Dalle indagini, infatti, emergono rapporti di collaborazione tra i sodalizi criminali finalizzati alla gestione delle sostanze stupefacenti e delle estorsioni. Settori, questi, ritenuti dagli inquirenti alla base dell’economia criminale della Sacra Corona Unita.

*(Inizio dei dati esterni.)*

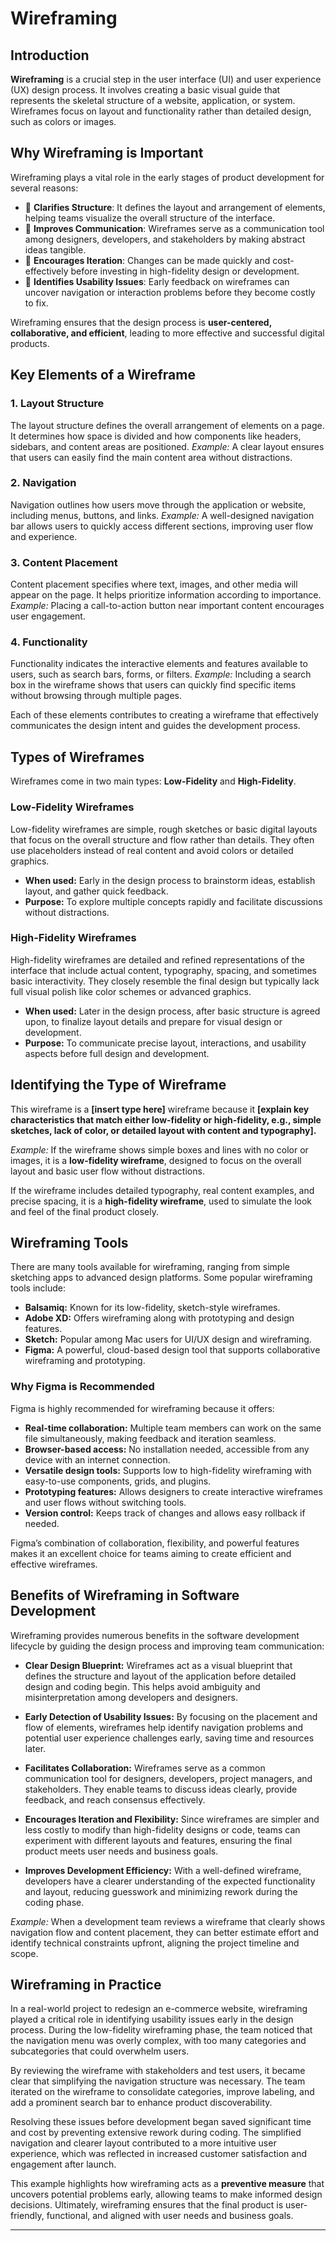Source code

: # Wireframing

## Introduction

**Wireframing** is a crucial step in the user interface (UI) and user experience (UX) design process. It involves creating a basic visual guide that represents the skeletal structure of a website, application, or system. Wireframes focus on layout and functionality rather than detailed design, such as colors or images.

## Why Wireframing is Important

Wireframing plays a vital role in the early stages of product development for several reasons:

- 🧭 **Clarifies Structure**: It defines the layout and arrangement of elements, helping teams visualize the overall structure of the interface.
- 💬 **Improves Communication**: Wireframes serve as a communication tool among designers, developers, and stakeholders by making abstract ideas tangible.
- 🔁 **Encourages Iteration**: Changes can be made quickly and cost-effectively before investing in high-fidelity design or development.
- 🧪 **Identifies Usability Issues**: Early feedback on wireframes can uncover navigation or interaction problems before they become costly to fix.

Wireframing ensures that the design process is **user-centered, collaborative, and efficient**, leading to more effective and successful digital products.

## Key Elements of a Wireframe

### 1. Layout Structure
The layout structure defines the overall arrangement of elements on a page. It determines how space is divided and how components like headers, sidebars, and content areas are positioned.
*Example:* A clear layout ensures that users can easily find the main content area without distractions.

### 2. Navigation
Navigation outlines how users move through the application or website, including menus, buttons, and links.
*Example:* A well-designed navigation bar allows users to quickly access different sections, improving user flow and experience.

### 3. Content Placement
Content placement specifies where text, images, and other media will appear on the page. It helps prioritize information according to importance.
*Example:* Placing a call-to-action button near important content encourages user engagement.

### 4. Functionality
Functionality indicates the interactive elements and features available to users, such as search bars, forms, or filters.
*Example:* Including a search box in the wireframe shows that users can quickly find specific items without browsing through multiple pages.

Each of these elements contributes to creating a wireframe that effectively communicates the design intent and guides the development process.

## Types of Wireframes

Wireframes come in two main types: **Low-Fidelity** and **High-Fidelity**.

### Low-Fidelity Wireframes
Low-fidelity wireframes are simple, rough sketches or basic digital layouts that focus on the overall structure and flow rather than details. They often use placeholders instead of real content and avoid colors or detailed graphics.
- **When used:** Early in the design process to brainstorm ideas, establish layout, and gather quick feedback.
- **Purpose:** To explore multiple concepts rapidly and facilitate discussions without distractions.

### High-Fidelity Wireframes
High-fidelity wireframes are detailed and refined representations of the interface that include actual content, typography, spacing, and sometimes basic interactivity. They closely resemble the final design but typically lack full visual polish like color schemes or advanced graphics.
- **When used:** Later in the design process, after basic structure is agreed upon, to finalize layout details and prepare for visual design or development.
- **Purpose:** To communicate precise layout, interactions, and usability aspects before full design and development.

## Identifying the Type of Wireframe

This wireframe is a **[insert type here]** wireframe because it **[explain key characteristics that match either low-fidelity or high-fidelity, e.g., simple sketches, lack of color, or detailed layout with content and typography].**

*Example:*
If the wireframe shows simple boxes and lines with no color or images, it is a **low-fidelity wireframe**, designed to focus on the overall layout and basic user flow without distractions.

If the wireframe includes detailed typography, real content examples, and precise spacing, it is a **high-fidelity wireframe**, used to simulate the look and feel of the final product closely.

## Wireframing Tools

There are many tools available for wireframing, ranging from simple sketching apps to advanced design platforms. Some popular wireframing tools include:

- **Balsamiq:** Known for its low-fidelity, sketch-style wireframes.
- **Adobe XD:** Offers wireframing along with prototyping and design features.
- **Sketch:** Popular among Mac users for UI/UX design and wireframing.
- **Figma:** A powerful, cloud-based design tool that supports collaborative wireframing and prototyping.

### Why Figma is Recommended

Figma is highly recommended for wireframing because it offers:

- **Real-time collaboration:** Multiple team members can work on the same file simultaneously, making feedback and iteration seamless.
- **Browser-based access:** No installation needed, accessible from any device with an internet connection.
- **Versatile design tools:** Supports low to high-fidelity wireframing with easy-to-use components, grids, and plugins.
- **Prototyping features:** Allows designers to create interactive wireframes and user flows without switching tools.
- **Version control:** Keeps track of changes and allows easy rollback if needed.

Figma’s combination of collaboration, flexibility, and powerful features makes it an excellent choice for teams aiming to create efficient and effective wireframes.

## Benefits of Wireframing in Software Development

Wireframing provides numerous benefits in the software development lifecycle by guiding the design process and improving team communication:

- **Clear Design Blueprint:** Wireframes act as a visual blueprint that defines the structure and layout of the application before detailed design and coding begin. This helps avoid ambiguity and misinterpretation among developers and designers.

- **Early Detection of Usability Issues:** By focusing on the placement and flow of elements, wireframes help identify navigation problems and potential user experience challenges early, saving time and resources later.

- **Facilitates Collaboration:** Wireframes serve as a common communication tool for designers, developers, project managers, and stakeholders. They enable teams to discuss ideas clearly, provide feedback, and reach consensus effectively.

- **Encourages Iteration and Flexibility:** Since wireframes are simpler and less costly to modify than high-fidelity designs or code, teams can experiment with different layouts and features, ensuring the final product meets user needs and business goals.

- **Improves Development Efficiency:** With a well-defined wireframe, developers have a clearer understanding of the expected functionality and layout, reducing guesswork and minimizing rework during the coding phase.

*Example:*
When a development team reviews a wireframe that clearly shows navigation flow and content placement, they can better estimate effort and identify technical constraints upfront, aligning the project timeline and scope.

## Wireframing in Practice

In a real-world project to redesign an e-commerce website, wireframing played a critical role in identifying usability issues early in the design process. During the low-fidelity wireframing phase, the team noticed that the navigation menu was overly complex, with too many categories and subcategories that could overwhelm users.

By reviewing the wireframe with stakeholders and test users, it became clear that simplifying the navigation structure was necessary. The team iterated on the wireframe to consolidate categories, improve labeling, and add a prominent search bar to enhance product discoverability.

Resolving these issues before development began saved significant time and cost by preventing extensive rework during coding. The simplified navigation and clearer layout contributed to a more intuitive user experience, which was reflected in increased customer satisfaction and engagement after launch.

This example highlights how wireframing acts as a **preventive measure** that uncovers potential problems early, allowing teams to make informed design decisions. Ultimately, wireframing ensures that the final product is user-friendly, functional, and aligned with user needs and business goals.

---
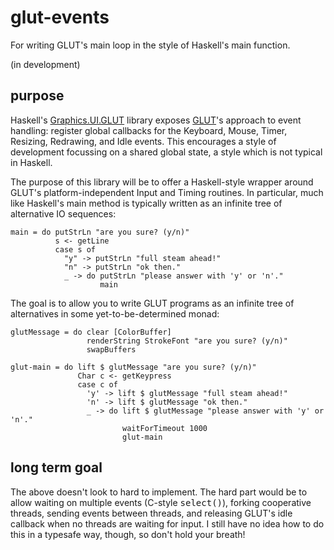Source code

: glut-events
===========

For writing GLUT's main loop in the style of Haskell's main function.

(in development)


purpose
-------

Haskell's [Graphics.UI.GLUT](http://cvs.haskell.org/Hugs/pages/libraries/GLUT/Graphics-UI-GLUT.html) library exposes [GLUT](http://www.opengl.org/resources/libraries/glut/)'s approach to event handling: register global callbacks for the Keyboard, Mouse, Timer, Resizing, Redrawing, and Idle events. This encourages a style of development focussing on a shared global state, a style which is not typical in Haskell.

The purpose of this library will be to offer a Haskell-style wrapper around GLUT's platform-independent Input and Timing routines. In particular, much like Haskell's main method is typically written as an infinite tree of alternative IO sequences:

    main = do putStrLn "are you sure? (y/n)"
              s <- getLine
              case s of
                "y" -> putStrLn "full steam ahead!"
                "n" -> putStrLn "ok then."
                _ -> do putStrLn "please answer with 'y' or 'n'."
                        main

The goal is to allow you to write GLUT programs as an infinite tree of alternatives in some yet-to-be-determined monad:

    glutMessage = do clear [ColorBuffer]
                     renderString StrokeFont "are you sure? (y/n)"
                     swapBuffers
    
    glut-main = do lift $ glutMessage "are you sure? (y/n)"
                   Char c <- getKeypress
                   case c of
                     'y' -> lift $ glutMessage "full steam ahead!"
                     'n' -> lift $ glutMessage "ok then."
                     _ -> do lift $ glutMessage "please answer with 'y' or 'n'."
                             waitForTimeout 1000
                             glut-main


long term goal
--------------

The above doesn't look to hard to implement. The hard part would be to allow waiting on multiple events (C-style <tt>select()</tt>), forking cooperative threads, sending events between threads, and releasing GLUT's idle callback when no threads are waiting for input. I still have no idea how to do this in a typesafe way, though, so don't hold your breath!
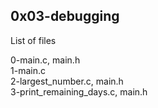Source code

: ## 0x03-debugging  
List of files

0-main.c, main.h  
1-main.c  
2-largest_number.c, main.h  
3-print_remaining_days.c, main.h
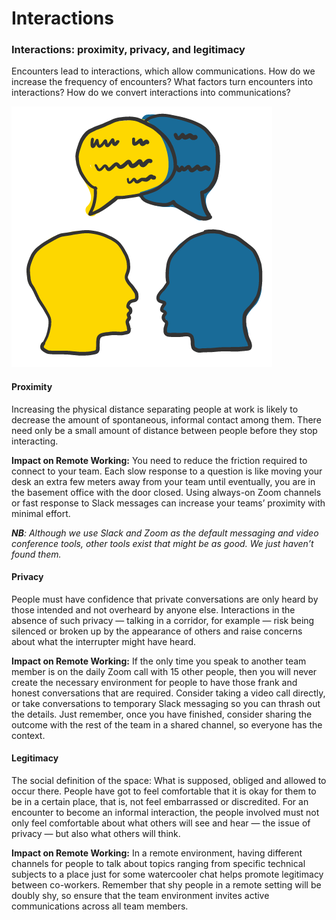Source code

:# Interactions

### Interactions: proximity, privacy, and legitimacy

Encounters lead to interactions, which allow communications. How do we increase the frequency of encounters? What factors turn encounters into interactions? How do we convert interactions into communications?

![](../.gitbook/assets/knowledge-sharing-01.png)

#### Proximity

Increasing the physical distance separating people at work is likely to decrease the amount of spontaneous, informal contact among them. There need only be a small amount of distance between people before they stop interacting.

**Impact on Remote Working:** You need to reduce the friction required to connect to your team. Each slow response to a question is like moving your desk an extra few meters away from your team until eventually, you are in the basement office with the door closed. Using always-on Zoom channels or fast response to Slack messages can increase your teams’ proximity with minimal effort.

_**NB**: Although we use Slack and Zoom as the default messaging and video conference tools, other tools exist that might be as good. We just haven’t found them._

#### Privacy

People must have confidence that private conversations are only heard by those intended and not overheard by anyone else. Interactions in the absence of such privacy — talking in a corridor, for example — risk being silenced or broken up by the appearance of others and raise concerns about what the interrupter might have heard.

**Impact on Remote Working:** If the only time you speak to another team member is on the daily Zoom call with 15 other people, then you will never create the necessary environment for people to have those frank and honest conversations that are required. Consider taking a video call directly, or take conversations to temporary Slack messaging so you can thrash out the details. Just remember, once you have finished, consider sharing the outcome with the rest of the team in a shared channel, so everyone has the context.

#### Legitimacy

The social definition of the space: What is supposed, obliged and allowed to occur there. People have got to feel comfortable that it is okay for them to be in a certain place, that is, not feel embarrassed or discredited. For an encounter to become an informal interaction, the people involved must not only feel comfortable about what others will see and hear — the issue of privacy — but also what others will think.

**Impact on Remote Working:** In a remote environment, having different channels for people to talk about topics ranging from specific technical subjects to a place just for some watercooler chat helps promote legitimacy between co-workers. Remember that shy people in a remote setting will be doubly shy, so ensure that the team environment invites active communications across all team members.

“Questi gruppi mafiosi hanno la caratteristica della fluidità, della capacità di modificarsi, della intercambiabilità. Nel momento in cui viene meno la logica del conflitto, capita di assistere al passaggio di personaggi da un gruppo all’altro – afferma il Procuratore Cataldo Motta -. I clan hanno capito che è meglio spartirsi il territorio e operare di comune accordo”. Quindi, il capo della Procura Leccese, punta il dito contro le vittime che non solo non hanno denunciato, ma hanno anche negato davanti all’evidenza: “Le vittime non hanno collaborato, hanno anche negato davanti all’evidenza, bisogna che si comprenda che significa essere vittima di estorsione”. “La Sacra Corona Unita era una struttura verticale e verticistica – continua Cataldo Motta – con responsabili delle singole aree che confluivano in una cassa comune che era unica. Adesso la Scu ha una struttura orizzontale, è composta da più gruppi che operano in autonomia. In alcuni casi in una situazione di conflittualità tra loro ma, in linea di massima, con una spartizione del territorio fatta di intesa”. Il Procuratore torna poi sul comportamento delle vittime: “In un paio di casi abbiamo avanzato l’accusa di favoreggiamento per il comportamento reticente. In un altro caso addirittura per proteggere i veri autori dell’estorsione, una persona ha accusato ingiustamente un’altra. A suo carico l’accusa è di calunnia. Siamo un passo più avanti rispetto al semplice favoreggiamento personale”. Infine, il richiamo: “È un problema di mentalità, di cultura. La prevenzione è fondamentale. Bisogna battersi per cambiare la mentalità di chi è disposto a pagare. Dovremmorileggere la Costituzione della nostra Repubblica all’interno della quale c’è tutto. C’è l’obbligo di denunciare e difendere la società civile e non la criminalità organizzata”.
Sulle stesse posizioni del Procuratore Motta, il Colonnello Paolo Vincenzoni a capo del ROS di Lecce: “Non posso che allinearmi alle considerazioni molto esplicative del Procuratore della Repubblica. C’è stata una forte infiltrazione dei clan della Scu nel settore turistico che è il più remunerativo, soprattutto nel periodo estivo. Ci sono richieste estorsive ammontanti al 25% dei guadagni non solo ai lidi ma anche agli esercizi commerciali sempre legati al settore turistico.Abbiamo anche riscontrato l’imposizione di una dazione di percentuale sui parcheggi e l’imposizione della vigilanza e della security durante le serate e le feste. Quindi, parliamo di una penetrazione abbastanza imponente nel tessuto imprenditoriale, da parte della Sacra Corona Unita”.“È stato inferto un duro colpo, non escludiamo che possano riprendersi, ma noi siamo sempre qua”,afferma soddisfatto e deciso il Comandante dei ROS.